By default, MsTest does not run the tests in parallel. Parallelisation must be configured by setting an assembly-level attribute in the SpecFlow project.

using Microsoft.VisualStudio.TestTools.UnitTesting;
[assembly: Parallelize(Scope = ExecutionScope.ClassLevel)]

>Note: SpecFlow does not support scenario level parallelization with MsTest (when scenarios from the same feature execute in parallel). If you configure a higher level MsTest parallelization than “ClassLevel” your tests will fail with runtime errors.

xUnit Configuration

By default xUnit runs all SpecFlow features in parallel with each other. No additional configuration is necessary.

Thread-safe ScenarioContext, FeatureContext and ScenarioStepContext

When using parallel execution accessing the obsolete ScenarioContext.Current, FeatureContext.Current or ScenarioStepContext.Current static properties is not allowed. Accessing these static properties during parallel execution throws a SpecFlowException.

To access the context classes in a thread-safe way you can either use context injection or the instance properties of the Steps base class. For further details please see the FeatureContext and ScenarioContext documentation.

Excluding SpecFlow features from parallel execution

To exclude specific features from running in parallel with any other features, see the addNonParallelizableMarkerForTags configuration option.

Please note that xUnit requires additional configuration to ensure that non parallelizable features do not run in parallel with any other feature. This configuration is automatically provided for users via the xUnit plugin (so no additional effort is required). The following class will be defined within your test assembly for you:

[CollectionDefinition("SpecFlowNonParallelizableFeatures", DisableParallelization = true)]
public class SpecFlowNonParallelizableFeaturesCollectionDefinition
{
}

Running SpecFlow scenarios in parallel with AppDomain or Process isolation

If there are no external dependencies or they can be cloned for parallel execution, but the application architecture depends on static state (e.g. static caches etc.), the best way is to execute tests in parallel isolated by AppDomain or Process. This ensures that every test execution thread is hosted in a separate AppDomain and hence static state is not accessed in parallel. In such scenarios, SpecFlow+Runner can be used to execute tests in parallel without any extra considerations. SpecFlow+ Runner supports parallel execution with AppDomain, SharedAppDomain and Process isolation.

Properties

  • Tests threads are separated by an AppDomain or process boundary.

  • Also the static memory state is isolated. Conflicts might be expected on external dependencies only.

  • Bigger initialization footprint and higher memory requirements.

Requirements

  • You have to use SpecFlow+ Runner with AppDomain or Process isolation.

Execution Behavior

  • [BeforeTestRun] and [AfterTestRun] hooks are executed for each individual test execution thread (AppDomain or process), so you can use them to initialize/reset shared memory.

  • Each test thread manages its own enter/exit feature execution workflow.

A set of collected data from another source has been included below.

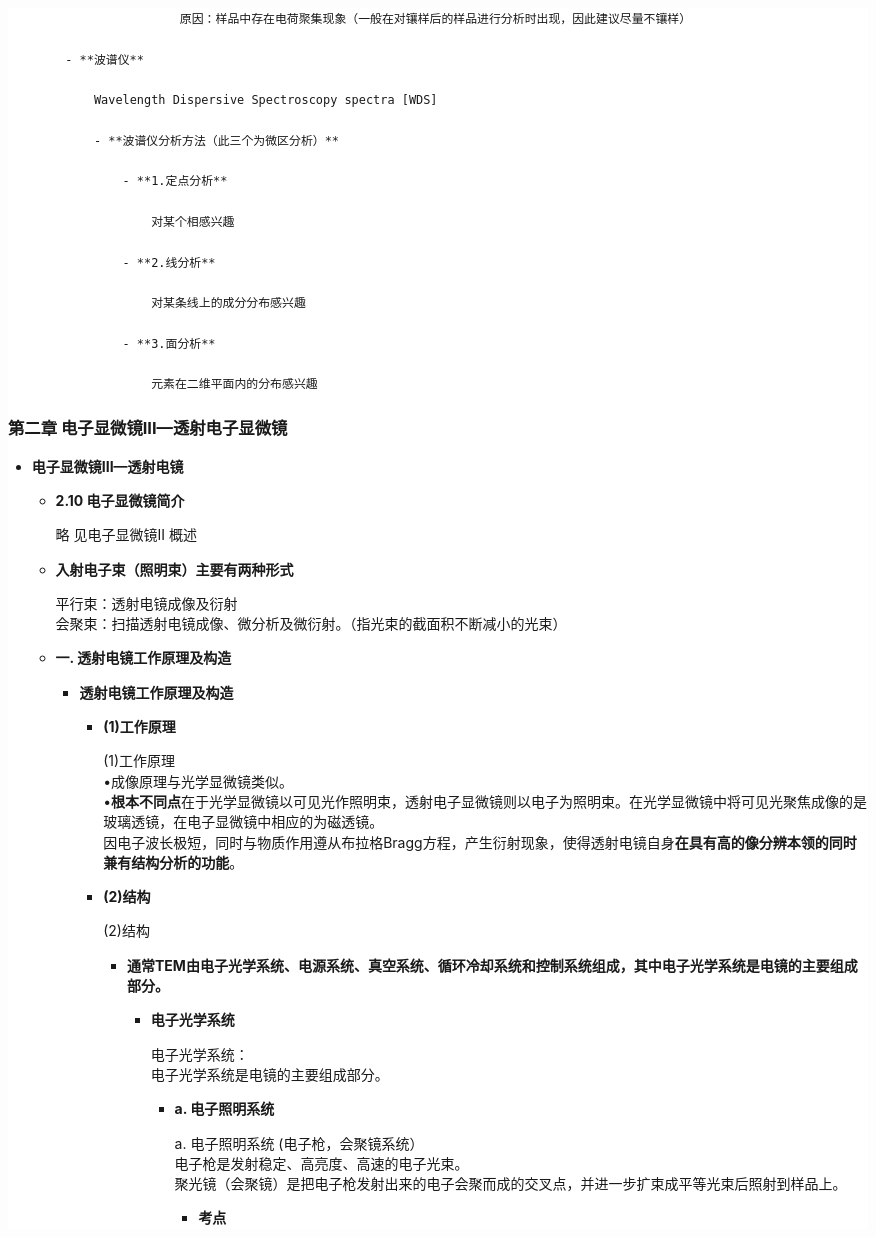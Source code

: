 							原因：样品中存在电荷聚集现象（一般在对镶样后的样品进行分析时出现，因此建议尽量不镶样）

			- **波谱仪**

				Wavelength Dispersive Spectroscopy spectra [WDS]

				- **波谱仪分析方法（此三个为微区分析）**

					- **1.定点分析**

						对某个相感兴趣

					- **2.线分析**

						对某条线上的成分分布感兴趣

					- **3.面分析**

						元素在二维平面内的分布感兴趣

### **第二章 电子显微镜III—透射电子显微镜**

- **电子显微镜III—透射电镜**

	- **2.10 电子显微镜简介**

		略 见电子显微镜II 概述

	- **入射电子束（照明束）主要有两种形式**

		平行束：透射电镜成像及衍射  
		会聚束：扫描透射电镜成像、微分析及微衍射。（指光束的截面积不断减小的光束）

	- **一. 透射电镜工作原理及构造**

		- **透射电镜工作原理及构造**

			- **(1)工作原理**

				(1)工作原理  
				•成像原理与光学显微镜类似。  
				•**根本不同点**在于光学显微镜以可见光作照明束，透射电子显微镜则以电子为照明束。在光学显微镜中将可见光聚焦成像的是玻璃透镜，在电子显微镜中相应的为磁透镜。  
				因电子波长极短，同时与物质作用遵从布拉格Bragg方程，产生衍射现象，使得透射电镜自身**在具有高的像分辨本领的同时兼有结构分析的功能**。

			- **(2)结构**

				(2)结构

				- **通常TEM由电子光学系统、电源系统、真空系统、循环冷却系统和控制系统组成，其中电子光学系统是电镜的主要组成部分。**

					- **电子光学系统**

						电子光学系统：  
						电子光学系统是电镜的主要组成部分。

						- **a. 电子照明系统**

							a. 电子照明系统 (电子枪，会聚镜系统）  
							电子枪是发射稳定、高亮度、高速的电子光束。  
							聚光镜（会聚镜）是把电子枪发射出来的电子会聚而成的交叉点，并进一步扩束成平等光束后照射到样品上。

							- **考点**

The [BeforeFeature] and [AfterFeature] hooks may be executed multiple times in different test threads if they run scenarios from the same feature file. The execution of these hooks do not block one another, but the Before/After feature hooks are called in pairs within a single thread (the [BeforeFeature] hook of the next scenario is only executed after the [AfterFeature] hook of the previous one). Each test thread has a separate (and isolated) FeatureContext.